Paul Trollope of Bristol Rovers is another ex-City manager to be sacked before Christmas. He only played a handful of games for City, at the fag-end of the disastrous 2001-02 season (a Jim Smith signing if I remember correctly) but had had a five-year spell as manager at Rovers. Interestingly four of the last five Rovers’ managers were ex-City men with Trollope preceded by Ray Graydon, Gerry Francis and Garry Thompson.

The Championship’s struggling clubs have been changing managers like a merry-go-round in recent weeks with Preston, Crystal Palace, Burnley and Sheffield United all having changes. The Blades’ change was enforced on them by Gary Speed’s elevation (is that the right word) to Welsh national boss. Blades’ fans did not seem unduly worried about Speed leaving as they languish near the foot of the table and it offered an opportunity to former City boss Micky Adams to return to the Championship. After leaving Coventry, some say unluckily, Micky had a bad time at Brighton but has rejuvenated his managerial credentials with a spell at Port Vale in League Two. Now he has landed his dream job, managing the team he has not only supported since he was a boy but also started his playing career with. His next league game will see him returning to the Ricoh Arena almost exactly four years to the day of his departure as manager.

Talking of former players Ken Jones of Finham sent me a nice letter a few weeks ago with a cutting from The Packet, a Cornish newspaper. It was a match report of Falmouth Town’s 2-1 win over Witheridge in the South West Peninsula League. Former City midfielder Sean Flynn, now aged 42, is the Assistant manager/player for Falmouth. Flynn (pictured below) joined City from Halesowen Town in November 1991 and made his first team debut on Boxing Day and scored in a 3-0 win at Bramall Lane. Between 1991 and 1995 he made over 100 appearances for the Sky Blues scoring 10 goals.

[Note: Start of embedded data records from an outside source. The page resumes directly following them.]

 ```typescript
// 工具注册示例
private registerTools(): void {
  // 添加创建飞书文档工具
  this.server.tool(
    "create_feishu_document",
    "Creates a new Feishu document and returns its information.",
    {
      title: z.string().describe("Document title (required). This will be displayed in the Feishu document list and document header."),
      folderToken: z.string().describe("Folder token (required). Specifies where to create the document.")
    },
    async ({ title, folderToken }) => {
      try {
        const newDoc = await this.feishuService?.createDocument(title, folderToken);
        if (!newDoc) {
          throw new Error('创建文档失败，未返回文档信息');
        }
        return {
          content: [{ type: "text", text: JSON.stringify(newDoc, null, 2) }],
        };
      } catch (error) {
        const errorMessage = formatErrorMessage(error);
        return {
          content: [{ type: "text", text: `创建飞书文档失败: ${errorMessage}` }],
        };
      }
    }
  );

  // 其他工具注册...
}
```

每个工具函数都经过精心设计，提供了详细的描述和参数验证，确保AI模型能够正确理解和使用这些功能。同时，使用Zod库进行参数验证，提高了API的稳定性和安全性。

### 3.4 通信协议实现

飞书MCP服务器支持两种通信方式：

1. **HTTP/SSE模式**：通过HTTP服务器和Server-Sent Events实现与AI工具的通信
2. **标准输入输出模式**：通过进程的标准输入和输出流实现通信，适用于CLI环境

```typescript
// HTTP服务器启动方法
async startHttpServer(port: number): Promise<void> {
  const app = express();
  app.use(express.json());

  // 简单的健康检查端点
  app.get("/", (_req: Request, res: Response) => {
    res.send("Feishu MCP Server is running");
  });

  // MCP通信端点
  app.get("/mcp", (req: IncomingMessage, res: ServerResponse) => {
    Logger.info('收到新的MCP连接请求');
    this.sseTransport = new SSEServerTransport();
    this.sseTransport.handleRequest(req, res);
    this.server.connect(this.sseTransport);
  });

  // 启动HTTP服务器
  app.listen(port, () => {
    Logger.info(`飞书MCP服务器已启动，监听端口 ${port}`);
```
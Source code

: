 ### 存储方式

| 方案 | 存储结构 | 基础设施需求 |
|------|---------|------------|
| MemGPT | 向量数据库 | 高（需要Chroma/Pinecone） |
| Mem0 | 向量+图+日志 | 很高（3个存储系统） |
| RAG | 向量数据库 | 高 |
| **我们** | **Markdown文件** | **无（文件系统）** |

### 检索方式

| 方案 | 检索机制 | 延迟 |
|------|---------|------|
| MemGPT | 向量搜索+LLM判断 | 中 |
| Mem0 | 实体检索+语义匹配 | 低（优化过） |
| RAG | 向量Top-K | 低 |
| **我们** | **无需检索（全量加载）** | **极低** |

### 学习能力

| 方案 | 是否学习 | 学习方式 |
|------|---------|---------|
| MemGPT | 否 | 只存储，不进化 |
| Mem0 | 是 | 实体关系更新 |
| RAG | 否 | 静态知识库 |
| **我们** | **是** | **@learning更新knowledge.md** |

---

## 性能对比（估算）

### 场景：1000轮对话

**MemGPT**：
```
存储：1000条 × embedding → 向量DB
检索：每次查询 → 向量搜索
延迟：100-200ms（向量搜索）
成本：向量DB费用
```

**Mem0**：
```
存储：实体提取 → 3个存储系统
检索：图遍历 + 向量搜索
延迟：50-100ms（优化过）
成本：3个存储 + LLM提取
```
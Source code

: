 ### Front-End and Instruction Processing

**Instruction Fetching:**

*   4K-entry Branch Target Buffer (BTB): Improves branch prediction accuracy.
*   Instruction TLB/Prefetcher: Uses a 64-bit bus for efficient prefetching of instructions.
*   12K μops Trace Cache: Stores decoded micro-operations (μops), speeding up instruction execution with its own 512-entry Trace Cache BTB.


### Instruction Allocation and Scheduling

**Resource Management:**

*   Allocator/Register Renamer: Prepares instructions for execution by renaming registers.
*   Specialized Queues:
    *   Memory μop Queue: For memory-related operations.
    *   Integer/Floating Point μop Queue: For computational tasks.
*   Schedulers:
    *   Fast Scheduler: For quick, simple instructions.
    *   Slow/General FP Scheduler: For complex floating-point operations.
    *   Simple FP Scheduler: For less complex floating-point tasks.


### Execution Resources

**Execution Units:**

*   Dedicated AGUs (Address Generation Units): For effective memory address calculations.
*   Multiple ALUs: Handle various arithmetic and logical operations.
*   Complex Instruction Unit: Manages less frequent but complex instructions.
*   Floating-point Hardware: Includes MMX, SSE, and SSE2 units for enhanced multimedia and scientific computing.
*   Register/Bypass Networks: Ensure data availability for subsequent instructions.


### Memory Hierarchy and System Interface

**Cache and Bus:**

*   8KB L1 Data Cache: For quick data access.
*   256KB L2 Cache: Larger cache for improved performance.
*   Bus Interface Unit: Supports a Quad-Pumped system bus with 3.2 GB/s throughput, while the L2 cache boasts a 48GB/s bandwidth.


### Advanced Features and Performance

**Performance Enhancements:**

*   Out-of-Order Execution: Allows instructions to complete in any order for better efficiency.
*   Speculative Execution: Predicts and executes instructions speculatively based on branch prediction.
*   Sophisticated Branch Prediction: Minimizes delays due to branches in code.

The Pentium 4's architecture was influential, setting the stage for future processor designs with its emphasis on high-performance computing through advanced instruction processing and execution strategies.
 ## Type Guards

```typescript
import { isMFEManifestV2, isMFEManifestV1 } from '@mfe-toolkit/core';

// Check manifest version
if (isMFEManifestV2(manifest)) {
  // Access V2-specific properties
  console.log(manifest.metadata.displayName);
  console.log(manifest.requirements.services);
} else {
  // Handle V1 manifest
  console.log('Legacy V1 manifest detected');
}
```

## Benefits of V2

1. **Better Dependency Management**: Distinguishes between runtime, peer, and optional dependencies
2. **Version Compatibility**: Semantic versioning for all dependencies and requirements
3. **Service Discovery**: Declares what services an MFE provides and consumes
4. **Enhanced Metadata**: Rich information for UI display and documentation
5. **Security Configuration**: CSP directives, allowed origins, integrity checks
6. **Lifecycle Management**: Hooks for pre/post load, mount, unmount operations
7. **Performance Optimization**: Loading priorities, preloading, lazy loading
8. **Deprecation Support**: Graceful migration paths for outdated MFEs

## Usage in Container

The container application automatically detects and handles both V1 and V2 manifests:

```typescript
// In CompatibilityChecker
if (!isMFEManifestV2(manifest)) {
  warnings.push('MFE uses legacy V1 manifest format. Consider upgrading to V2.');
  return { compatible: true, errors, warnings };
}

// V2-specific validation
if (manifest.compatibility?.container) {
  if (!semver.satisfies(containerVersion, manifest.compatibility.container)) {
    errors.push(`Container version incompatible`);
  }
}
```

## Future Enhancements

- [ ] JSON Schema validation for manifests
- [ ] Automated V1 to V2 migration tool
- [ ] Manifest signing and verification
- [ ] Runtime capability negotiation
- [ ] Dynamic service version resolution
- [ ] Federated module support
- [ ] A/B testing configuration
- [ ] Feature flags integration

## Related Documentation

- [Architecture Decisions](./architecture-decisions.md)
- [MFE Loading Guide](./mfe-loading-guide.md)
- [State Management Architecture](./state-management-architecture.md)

Today is FA Cup Third Round day, a day that used to be such an exciting one in the football calendar. Now for all but a handful of non-league or lower division sides it is a damp squib day. The FA Cup has lost its glamour and all across the country season ticket holding fans will be expected to cough up extra money to pay for a cup tie, just after they have maxed out on the credit cards in the run up to Christmas and in the January sales. Gates across the country will be pitifully low with a gate of well under 10,000 expected at the Ricoh for the visit of unattractive Crystal Palace. Last season just over 7,000 attended the Portsmouth replay and after City’s miserable Christmas results I think today’s gate may struggle to top that. Palace may well be buoyed by a new manager (or caretaker Dougie Freedman) and they will not need reminding that they have never lost at the Ricoh with four wins and one draw since 2005. When you consider that in the only other FA Cup meeting between the clubs (in 1908) Palace won 4-2 at Highfield Road the omens seemed stacked against City. That game back in 1908 by the way was a memorable one in the club’s history. They had reached the equivalent of the Third Round for the very first time, as a Birmingham League club, and their efforts not only attracted a Highfield Road record crowd of 9,884 but also brought them national press exposure for the first time. Although beaten by their South London opponents City were, within six months, voted into the Southern League and the club never looked back.